Trim old roots off the bulb to prevent rot, but avoid damage to basal plate, which is the tough base of the bulb, where the roots emerge.
Remove the ‘nose’ (the stem end of the bulb) and discard.
Cut the bulb into segments, like an orange; you should be able to get about 8 'chips' from a daffodil bulb if you’re careful and have a good knife.
Make sure that each piece of bulb still has some basal plate for roots to grow from. If there isn't any basal plate, discard that section.
Remove the flower stem from the middle of the cut bulb section and then, using the knife blade, separate off two scales (these are actually unformed leaves), making sure to take some basal plate with it.
The scales should contain the buds that will grow into new bulbs. You may be able to see them already forming between the leaves, but don't force them apart to look as the bulb will still be brittle and may break.
Place the scales in a bag of just-moist vermiculite (about four times the volume of vermiculite to bulb scales), having dusted them with fungicide if you're using it.
Seal the bag, leaving a little air in, and put it in the airing cupboard, or some other warm place, at around 21c.
After care:
Leave for 8-10 weeks, checking regularly for rot, at which time you should see tiny bulblets forming at the base of the scales.
Plant into gritty compost, just covering the bulb and with each scale tip just visible, and not using the usual 3x depth. Label the pot.
Keep the plants just moist in a warm and light place. In spring new leaves will show above the compost.
When the new leaves have died down at the end of the growing season, lift, separate and immediately replant the new bulbs.
* * * * * * *
How to Propagate bulbs
A good method of increasing your bulbs is by a method called 'scaling'. This is where a bulb is sliced and divided into scales so that new bulblets are encouraged to grow on each piece.
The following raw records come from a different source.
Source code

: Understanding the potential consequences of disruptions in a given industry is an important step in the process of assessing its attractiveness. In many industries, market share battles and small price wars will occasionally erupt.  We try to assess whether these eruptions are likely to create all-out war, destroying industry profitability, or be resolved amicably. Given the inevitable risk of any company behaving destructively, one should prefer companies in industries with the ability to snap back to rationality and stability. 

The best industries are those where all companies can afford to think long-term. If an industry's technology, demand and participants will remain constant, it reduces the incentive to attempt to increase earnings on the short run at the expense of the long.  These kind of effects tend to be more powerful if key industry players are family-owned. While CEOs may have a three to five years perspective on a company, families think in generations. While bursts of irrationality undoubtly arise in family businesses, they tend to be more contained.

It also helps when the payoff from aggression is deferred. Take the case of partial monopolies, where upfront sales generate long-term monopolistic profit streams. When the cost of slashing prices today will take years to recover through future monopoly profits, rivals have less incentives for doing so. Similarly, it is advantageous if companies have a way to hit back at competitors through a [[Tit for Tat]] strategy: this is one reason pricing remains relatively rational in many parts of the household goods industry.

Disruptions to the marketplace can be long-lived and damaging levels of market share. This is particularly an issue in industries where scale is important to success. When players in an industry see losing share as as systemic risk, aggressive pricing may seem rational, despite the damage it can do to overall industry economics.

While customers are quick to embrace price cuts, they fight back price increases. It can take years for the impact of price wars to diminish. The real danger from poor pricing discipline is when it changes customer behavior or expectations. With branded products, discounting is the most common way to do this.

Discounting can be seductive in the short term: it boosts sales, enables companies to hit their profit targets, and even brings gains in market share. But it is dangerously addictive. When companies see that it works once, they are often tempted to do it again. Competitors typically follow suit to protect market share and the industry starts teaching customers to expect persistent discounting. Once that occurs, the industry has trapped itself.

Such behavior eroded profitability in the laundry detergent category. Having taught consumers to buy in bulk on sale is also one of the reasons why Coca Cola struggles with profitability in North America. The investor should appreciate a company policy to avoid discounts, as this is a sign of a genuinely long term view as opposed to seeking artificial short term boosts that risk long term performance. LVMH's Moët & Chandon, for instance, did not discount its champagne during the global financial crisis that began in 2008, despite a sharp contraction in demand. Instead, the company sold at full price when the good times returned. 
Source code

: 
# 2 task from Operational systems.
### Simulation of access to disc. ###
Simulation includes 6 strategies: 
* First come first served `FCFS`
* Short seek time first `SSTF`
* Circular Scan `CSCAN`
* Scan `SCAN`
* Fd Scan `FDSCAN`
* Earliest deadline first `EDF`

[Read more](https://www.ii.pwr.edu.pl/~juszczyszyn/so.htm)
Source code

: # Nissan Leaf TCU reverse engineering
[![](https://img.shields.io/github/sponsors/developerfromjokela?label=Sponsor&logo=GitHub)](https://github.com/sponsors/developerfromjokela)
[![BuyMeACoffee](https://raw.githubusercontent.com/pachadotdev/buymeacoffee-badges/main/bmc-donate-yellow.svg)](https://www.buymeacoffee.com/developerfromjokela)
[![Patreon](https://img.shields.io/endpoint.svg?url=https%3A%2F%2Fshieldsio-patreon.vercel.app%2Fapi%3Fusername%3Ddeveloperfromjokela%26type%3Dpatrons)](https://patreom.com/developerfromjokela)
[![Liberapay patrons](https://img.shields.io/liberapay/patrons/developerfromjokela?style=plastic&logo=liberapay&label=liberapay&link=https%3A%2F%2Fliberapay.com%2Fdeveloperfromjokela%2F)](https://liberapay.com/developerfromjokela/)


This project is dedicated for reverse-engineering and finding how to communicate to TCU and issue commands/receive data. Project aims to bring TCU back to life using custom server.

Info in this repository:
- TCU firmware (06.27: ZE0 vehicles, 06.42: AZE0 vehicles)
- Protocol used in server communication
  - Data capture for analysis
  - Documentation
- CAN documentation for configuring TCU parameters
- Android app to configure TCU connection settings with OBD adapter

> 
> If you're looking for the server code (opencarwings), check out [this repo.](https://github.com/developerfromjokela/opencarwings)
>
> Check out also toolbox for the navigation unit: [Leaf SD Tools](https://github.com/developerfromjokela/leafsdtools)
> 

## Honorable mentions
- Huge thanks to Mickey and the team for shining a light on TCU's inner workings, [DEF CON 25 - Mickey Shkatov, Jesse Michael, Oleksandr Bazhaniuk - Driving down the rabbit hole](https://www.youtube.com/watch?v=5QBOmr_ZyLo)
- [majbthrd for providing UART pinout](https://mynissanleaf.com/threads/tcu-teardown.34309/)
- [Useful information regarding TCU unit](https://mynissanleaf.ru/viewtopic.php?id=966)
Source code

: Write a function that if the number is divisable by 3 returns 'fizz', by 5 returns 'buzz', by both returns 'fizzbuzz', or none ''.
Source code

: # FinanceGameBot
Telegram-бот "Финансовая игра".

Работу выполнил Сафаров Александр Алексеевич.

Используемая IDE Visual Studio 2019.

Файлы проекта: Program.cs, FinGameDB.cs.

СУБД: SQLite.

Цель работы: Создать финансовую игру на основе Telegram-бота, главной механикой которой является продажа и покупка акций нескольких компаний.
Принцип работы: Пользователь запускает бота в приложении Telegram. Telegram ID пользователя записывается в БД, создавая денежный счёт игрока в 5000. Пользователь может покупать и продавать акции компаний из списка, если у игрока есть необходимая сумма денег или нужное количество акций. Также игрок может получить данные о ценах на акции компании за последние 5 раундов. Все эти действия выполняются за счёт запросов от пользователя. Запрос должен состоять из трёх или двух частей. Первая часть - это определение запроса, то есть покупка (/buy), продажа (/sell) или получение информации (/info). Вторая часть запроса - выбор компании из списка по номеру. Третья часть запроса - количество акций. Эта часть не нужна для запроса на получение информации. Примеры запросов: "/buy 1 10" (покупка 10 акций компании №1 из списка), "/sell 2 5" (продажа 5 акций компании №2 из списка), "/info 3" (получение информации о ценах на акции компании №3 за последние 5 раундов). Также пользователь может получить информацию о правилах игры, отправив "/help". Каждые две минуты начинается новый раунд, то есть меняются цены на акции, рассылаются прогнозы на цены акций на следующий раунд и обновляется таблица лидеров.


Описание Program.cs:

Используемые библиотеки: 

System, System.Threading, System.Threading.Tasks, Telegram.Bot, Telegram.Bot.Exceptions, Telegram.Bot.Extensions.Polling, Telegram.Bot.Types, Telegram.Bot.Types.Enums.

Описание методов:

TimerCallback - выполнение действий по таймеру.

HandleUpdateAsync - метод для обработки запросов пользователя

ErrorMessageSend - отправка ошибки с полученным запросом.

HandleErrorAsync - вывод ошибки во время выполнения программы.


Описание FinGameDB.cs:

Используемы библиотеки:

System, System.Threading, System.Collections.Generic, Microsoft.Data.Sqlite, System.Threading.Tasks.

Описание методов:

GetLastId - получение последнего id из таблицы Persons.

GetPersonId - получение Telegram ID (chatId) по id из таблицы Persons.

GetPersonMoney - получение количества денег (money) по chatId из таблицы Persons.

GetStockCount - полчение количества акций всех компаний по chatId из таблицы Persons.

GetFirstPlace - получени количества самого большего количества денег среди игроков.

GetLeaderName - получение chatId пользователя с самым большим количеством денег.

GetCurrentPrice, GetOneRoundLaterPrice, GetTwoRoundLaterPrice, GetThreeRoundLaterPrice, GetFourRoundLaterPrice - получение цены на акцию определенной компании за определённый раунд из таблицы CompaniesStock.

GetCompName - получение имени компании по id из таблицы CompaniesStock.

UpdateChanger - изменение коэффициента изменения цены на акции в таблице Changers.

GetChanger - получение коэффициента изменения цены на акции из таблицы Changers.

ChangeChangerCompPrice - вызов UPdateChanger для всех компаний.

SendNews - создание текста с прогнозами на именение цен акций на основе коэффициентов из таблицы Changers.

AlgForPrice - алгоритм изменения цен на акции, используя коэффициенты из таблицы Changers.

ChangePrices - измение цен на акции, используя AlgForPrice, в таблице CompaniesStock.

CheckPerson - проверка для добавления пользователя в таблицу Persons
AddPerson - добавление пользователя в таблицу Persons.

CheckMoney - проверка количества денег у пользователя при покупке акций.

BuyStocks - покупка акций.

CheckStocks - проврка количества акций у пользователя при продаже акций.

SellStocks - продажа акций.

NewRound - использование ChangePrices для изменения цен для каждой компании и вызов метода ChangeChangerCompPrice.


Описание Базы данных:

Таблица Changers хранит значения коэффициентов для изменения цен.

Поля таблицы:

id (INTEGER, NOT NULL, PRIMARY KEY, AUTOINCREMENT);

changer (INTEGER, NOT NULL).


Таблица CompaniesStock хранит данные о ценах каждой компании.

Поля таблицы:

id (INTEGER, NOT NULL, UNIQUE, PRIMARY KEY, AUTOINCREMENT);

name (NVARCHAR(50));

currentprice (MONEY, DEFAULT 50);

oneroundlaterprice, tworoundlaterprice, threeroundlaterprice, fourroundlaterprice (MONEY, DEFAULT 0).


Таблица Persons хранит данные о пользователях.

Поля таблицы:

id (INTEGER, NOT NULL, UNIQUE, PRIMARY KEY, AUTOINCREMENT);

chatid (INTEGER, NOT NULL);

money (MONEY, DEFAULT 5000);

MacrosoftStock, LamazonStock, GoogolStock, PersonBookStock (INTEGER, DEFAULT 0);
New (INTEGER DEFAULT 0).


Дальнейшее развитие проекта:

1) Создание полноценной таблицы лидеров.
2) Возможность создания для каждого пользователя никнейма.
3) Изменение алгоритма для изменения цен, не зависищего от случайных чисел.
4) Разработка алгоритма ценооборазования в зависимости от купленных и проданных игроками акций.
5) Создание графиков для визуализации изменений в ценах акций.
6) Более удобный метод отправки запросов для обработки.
Narcissus (daffodils) are a good one to start with as they are easily available in autumn - the best time for scaling - and are big enough to handle without being fiddly. Once you are comfortable with the method, you can go on to propagate other types. Many Snowdrops (Galanthus nivalis), for example, are very expensive and cost up to £30 for one bulb so, although it may be two or three years before you get your first flower, this can be a good way of increasing your bulb supply.
Whilst bulbs can also be propagated from seed, there is always the chance of cross pollination producing an unwanted variant, so scaling ensures that your new plants will be identical to the mother plant (also called 'true to type').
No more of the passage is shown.